GIVEN RECORDS
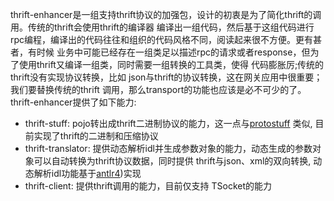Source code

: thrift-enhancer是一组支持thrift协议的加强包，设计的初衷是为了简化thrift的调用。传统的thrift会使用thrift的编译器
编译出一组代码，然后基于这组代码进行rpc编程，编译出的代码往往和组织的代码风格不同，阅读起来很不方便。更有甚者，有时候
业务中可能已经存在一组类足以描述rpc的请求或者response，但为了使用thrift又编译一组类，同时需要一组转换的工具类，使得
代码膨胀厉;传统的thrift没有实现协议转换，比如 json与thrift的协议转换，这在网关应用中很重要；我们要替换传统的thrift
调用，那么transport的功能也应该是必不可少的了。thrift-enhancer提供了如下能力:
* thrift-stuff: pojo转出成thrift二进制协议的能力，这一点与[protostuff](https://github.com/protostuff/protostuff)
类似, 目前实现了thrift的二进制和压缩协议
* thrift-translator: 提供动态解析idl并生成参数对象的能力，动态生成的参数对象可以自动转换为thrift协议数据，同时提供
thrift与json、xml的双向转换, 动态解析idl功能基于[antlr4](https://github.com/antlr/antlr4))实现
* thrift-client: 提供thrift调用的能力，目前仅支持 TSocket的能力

* * *

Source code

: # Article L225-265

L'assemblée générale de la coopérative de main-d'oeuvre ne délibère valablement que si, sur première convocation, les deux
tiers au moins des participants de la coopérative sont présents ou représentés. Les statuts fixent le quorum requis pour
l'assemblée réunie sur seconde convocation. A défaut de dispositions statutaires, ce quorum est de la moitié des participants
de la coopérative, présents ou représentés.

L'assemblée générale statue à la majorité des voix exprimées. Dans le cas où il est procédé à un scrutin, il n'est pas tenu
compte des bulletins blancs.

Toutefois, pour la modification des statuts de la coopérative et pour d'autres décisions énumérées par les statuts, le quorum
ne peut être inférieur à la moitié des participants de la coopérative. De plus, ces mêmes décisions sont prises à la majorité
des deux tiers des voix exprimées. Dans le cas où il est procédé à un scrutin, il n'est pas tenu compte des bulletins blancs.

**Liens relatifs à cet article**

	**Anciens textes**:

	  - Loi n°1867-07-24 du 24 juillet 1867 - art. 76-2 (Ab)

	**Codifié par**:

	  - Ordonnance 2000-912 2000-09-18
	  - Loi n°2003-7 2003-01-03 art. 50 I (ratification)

YOUR GOAL
Copy out every line in the records where the word "tiers" is found.

RESPONSE TO THIS EXERCISE
tiers au moins des participants de la coopérative sont présents ou représentés. Les statuts fixent le quorum requis pour
des deux tiers des voix exprimées. Dans le cas où il est procédé à un scrutin, il n'est pas tenu compte des bulletins blancs.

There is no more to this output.